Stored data
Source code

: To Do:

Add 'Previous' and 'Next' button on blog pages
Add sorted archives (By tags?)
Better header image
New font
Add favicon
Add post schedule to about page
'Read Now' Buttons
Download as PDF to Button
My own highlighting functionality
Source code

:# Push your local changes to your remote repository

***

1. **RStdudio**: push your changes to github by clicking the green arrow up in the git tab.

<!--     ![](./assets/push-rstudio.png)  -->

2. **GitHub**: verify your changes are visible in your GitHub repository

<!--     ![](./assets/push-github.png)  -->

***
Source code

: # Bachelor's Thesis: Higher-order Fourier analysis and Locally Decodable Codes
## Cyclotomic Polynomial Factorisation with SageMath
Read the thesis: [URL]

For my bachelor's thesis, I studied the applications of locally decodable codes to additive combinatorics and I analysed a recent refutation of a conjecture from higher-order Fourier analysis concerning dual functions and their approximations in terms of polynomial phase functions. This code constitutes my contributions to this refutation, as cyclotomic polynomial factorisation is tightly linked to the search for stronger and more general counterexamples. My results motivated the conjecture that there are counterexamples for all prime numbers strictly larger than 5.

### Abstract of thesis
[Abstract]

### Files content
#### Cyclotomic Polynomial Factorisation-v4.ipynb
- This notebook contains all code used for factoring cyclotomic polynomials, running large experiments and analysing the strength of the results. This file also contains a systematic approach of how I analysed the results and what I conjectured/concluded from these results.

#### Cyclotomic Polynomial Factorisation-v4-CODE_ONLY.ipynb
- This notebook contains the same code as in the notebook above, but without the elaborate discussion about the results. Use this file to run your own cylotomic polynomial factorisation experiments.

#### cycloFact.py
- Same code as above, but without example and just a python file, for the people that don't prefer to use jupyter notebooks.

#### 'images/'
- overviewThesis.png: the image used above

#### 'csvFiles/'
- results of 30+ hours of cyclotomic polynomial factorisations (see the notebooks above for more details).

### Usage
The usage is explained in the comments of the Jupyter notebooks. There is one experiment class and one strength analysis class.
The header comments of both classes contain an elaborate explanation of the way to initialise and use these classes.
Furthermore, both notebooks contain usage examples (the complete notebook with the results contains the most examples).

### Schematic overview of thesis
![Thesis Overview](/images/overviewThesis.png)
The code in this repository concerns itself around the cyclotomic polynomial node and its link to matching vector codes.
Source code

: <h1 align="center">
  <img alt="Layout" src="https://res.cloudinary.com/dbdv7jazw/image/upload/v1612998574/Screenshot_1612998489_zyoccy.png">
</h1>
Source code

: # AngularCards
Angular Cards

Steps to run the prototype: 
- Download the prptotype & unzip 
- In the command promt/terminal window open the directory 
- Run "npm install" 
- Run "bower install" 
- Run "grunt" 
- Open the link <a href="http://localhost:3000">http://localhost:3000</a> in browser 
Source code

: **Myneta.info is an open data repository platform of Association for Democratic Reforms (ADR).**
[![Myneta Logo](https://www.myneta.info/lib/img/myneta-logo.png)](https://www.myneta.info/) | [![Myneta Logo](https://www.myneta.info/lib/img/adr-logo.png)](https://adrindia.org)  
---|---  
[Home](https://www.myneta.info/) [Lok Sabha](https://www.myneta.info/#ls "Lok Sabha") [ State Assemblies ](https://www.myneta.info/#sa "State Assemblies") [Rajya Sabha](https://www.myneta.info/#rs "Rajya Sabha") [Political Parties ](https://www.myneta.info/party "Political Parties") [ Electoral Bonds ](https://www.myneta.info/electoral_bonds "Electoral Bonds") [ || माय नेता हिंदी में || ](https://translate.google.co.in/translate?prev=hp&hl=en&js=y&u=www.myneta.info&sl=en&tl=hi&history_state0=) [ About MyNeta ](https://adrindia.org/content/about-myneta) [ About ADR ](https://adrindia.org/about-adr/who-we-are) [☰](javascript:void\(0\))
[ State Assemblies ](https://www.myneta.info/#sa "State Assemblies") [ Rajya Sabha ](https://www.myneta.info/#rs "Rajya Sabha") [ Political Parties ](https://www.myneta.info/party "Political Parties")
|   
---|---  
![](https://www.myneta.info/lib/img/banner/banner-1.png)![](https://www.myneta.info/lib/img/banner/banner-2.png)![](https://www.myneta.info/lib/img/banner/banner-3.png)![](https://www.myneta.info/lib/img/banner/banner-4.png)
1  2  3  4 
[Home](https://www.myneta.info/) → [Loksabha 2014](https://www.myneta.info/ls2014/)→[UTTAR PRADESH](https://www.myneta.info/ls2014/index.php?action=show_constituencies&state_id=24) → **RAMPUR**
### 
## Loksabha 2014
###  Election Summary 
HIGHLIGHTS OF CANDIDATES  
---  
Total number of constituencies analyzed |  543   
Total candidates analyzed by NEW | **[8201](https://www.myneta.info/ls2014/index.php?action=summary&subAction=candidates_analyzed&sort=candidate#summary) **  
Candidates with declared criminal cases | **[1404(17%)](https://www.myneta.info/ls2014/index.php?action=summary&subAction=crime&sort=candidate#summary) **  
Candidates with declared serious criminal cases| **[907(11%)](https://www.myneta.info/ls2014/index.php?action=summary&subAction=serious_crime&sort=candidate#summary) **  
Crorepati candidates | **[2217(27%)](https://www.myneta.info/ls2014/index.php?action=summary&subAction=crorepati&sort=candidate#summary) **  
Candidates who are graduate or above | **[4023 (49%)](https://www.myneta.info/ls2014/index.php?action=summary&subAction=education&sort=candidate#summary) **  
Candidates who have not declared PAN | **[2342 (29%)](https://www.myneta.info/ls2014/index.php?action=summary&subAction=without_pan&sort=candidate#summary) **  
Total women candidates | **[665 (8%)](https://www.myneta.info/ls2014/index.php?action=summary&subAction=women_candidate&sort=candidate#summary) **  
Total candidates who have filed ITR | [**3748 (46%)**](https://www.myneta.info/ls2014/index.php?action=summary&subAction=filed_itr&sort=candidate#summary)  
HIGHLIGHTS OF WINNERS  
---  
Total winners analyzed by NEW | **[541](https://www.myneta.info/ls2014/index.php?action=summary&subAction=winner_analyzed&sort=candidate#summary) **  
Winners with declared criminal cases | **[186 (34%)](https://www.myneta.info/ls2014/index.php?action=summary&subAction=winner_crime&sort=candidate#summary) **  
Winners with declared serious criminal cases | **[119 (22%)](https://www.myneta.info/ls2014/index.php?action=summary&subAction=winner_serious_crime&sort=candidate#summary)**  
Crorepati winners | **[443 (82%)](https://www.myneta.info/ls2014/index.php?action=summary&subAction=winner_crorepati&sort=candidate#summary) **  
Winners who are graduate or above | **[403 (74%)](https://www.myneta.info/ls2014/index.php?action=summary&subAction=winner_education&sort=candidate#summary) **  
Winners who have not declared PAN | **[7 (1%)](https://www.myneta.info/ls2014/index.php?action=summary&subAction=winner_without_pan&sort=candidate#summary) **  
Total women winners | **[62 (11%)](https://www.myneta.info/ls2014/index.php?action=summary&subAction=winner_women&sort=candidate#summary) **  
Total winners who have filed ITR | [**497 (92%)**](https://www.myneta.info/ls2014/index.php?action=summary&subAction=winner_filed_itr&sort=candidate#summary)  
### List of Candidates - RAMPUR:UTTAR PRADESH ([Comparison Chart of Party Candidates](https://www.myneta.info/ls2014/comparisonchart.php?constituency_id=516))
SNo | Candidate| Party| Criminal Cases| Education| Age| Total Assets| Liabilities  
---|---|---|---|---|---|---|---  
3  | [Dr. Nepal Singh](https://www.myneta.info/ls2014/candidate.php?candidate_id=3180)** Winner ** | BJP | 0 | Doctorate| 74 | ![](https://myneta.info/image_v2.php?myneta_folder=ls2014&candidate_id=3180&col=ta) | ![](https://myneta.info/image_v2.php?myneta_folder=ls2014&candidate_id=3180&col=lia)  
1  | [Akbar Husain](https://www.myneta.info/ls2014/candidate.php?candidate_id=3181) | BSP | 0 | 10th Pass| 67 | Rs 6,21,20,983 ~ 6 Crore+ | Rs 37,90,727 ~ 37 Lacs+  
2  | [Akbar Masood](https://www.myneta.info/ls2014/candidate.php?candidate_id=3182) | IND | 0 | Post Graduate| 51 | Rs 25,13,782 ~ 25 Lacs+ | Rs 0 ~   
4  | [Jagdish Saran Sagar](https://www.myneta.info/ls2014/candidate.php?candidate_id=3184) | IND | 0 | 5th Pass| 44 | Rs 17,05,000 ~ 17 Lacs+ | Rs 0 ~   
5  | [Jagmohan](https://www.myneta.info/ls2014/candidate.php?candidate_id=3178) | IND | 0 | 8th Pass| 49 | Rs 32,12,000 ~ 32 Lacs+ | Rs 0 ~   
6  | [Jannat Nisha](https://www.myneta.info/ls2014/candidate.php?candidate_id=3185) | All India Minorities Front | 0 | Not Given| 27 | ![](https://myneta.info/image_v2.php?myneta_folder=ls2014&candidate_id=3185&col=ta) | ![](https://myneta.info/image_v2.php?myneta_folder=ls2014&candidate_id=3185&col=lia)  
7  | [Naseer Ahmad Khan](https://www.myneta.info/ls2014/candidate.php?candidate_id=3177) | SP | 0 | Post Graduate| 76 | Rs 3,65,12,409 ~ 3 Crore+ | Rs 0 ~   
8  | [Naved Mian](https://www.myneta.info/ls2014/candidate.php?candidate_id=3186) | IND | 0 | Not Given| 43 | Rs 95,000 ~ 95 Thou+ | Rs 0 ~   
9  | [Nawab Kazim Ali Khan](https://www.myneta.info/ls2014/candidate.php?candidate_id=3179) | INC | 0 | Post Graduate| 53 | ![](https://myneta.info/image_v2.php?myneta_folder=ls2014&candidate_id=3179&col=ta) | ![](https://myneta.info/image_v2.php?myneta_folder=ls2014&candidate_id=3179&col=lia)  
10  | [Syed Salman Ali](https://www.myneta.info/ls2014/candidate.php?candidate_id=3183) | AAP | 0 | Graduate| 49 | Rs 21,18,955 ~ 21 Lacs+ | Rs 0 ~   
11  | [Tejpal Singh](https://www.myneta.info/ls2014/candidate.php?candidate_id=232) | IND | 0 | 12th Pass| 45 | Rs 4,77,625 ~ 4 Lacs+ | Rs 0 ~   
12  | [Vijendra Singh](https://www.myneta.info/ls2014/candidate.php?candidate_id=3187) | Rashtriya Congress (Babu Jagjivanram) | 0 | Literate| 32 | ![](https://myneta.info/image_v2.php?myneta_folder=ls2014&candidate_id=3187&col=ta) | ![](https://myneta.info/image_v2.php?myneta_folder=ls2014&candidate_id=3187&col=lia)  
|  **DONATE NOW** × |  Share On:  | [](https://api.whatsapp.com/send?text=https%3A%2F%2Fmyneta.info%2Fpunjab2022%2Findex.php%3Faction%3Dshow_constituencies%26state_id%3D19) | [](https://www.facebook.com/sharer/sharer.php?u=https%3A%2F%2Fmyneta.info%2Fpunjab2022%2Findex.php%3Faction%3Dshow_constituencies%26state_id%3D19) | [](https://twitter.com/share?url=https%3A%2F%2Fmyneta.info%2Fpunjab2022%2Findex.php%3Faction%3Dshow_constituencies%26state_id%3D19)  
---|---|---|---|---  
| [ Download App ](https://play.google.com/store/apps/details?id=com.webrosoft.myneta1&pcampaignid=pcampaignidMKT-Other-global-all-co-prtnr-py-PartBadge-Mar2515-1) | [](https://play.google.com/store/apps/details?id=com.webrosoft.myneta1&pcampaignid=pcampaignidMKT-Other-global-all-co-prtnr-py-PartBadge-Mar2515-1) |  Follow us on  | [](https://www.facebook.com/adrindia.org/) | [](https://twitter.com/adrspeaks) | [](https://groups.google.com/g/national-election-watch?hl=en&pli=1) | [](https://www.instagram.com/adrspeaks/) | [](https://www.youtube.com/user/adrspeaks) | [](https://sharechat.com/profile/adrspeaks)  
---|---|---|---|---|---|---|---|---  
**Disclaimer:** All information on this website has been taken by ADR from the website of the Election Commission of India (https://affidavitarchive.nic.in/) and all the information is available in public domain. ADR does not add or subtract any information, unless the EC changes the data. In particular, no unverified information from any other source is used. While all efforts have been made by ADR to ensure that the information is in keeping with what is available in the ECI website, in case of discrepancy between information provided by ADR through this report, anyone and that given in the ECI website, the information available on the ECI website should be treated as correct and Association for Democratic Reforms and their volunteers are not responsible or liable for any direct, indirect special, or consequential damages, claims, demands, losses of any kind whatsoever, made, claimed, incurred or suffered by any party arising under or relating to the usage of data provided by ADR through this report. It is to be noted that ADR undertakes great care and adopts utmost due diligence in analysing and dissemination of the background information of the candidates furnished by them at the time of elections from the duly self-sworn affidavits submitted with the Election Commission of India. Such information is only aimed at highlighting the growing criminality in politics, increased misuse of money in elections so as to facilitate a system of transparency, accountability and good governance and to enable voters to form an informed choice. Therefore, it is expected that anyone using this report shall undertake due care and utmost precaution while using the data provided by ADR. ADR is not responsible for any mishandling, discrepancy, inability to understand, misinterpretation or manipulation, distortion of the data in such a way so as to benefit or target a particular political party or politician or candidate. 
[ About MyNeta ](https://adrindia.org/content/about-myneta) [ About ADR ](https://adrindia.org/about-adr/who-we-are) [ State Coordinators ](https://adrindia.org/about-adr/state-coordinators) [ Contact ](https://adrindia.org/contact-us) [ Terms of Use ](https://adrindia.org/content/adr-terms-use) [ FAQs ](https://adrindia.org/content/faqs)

WORK REQUEST: Using the entries above, give again exactly the lines from the line holding "17 Lacs+ | Rs 0 ~" through the line holding "All India Minorities". Include both end lines and nothing else.

WRITTEN REPLY:
4  | [Jagdish Saran Sagar](https://www.myneta.info/ls2014/candidate.php?candidate_id=3184) | IND | 0 | 5th Pass| 44 | Rs 17,05,000 ~ 17 Lacs+ | Rs 0 ~   
5  | [Jagmohan](https://www.myneta.info/ls2014/candidate.php?candidate_id=3178) | IND | 0 | 8th Pass| 49 | Rs 32,12,000 ~ 32 Lacs+ | Rs 0 ~   
6  | [Jannat Nisha](https://www.myneta.info/ls2014/candidate.php?candidate_id=3185) | All India Minorities Front | 0 | Not Given| 27 | ![](https://myneta.info/image_v2.php?myneta_folder=ls2014&candidate_id=3185&col=ta) | ![](https://myneta.info/image_v2.php?myneta_folder=ls2014&candidate_id=3185&col=lia)  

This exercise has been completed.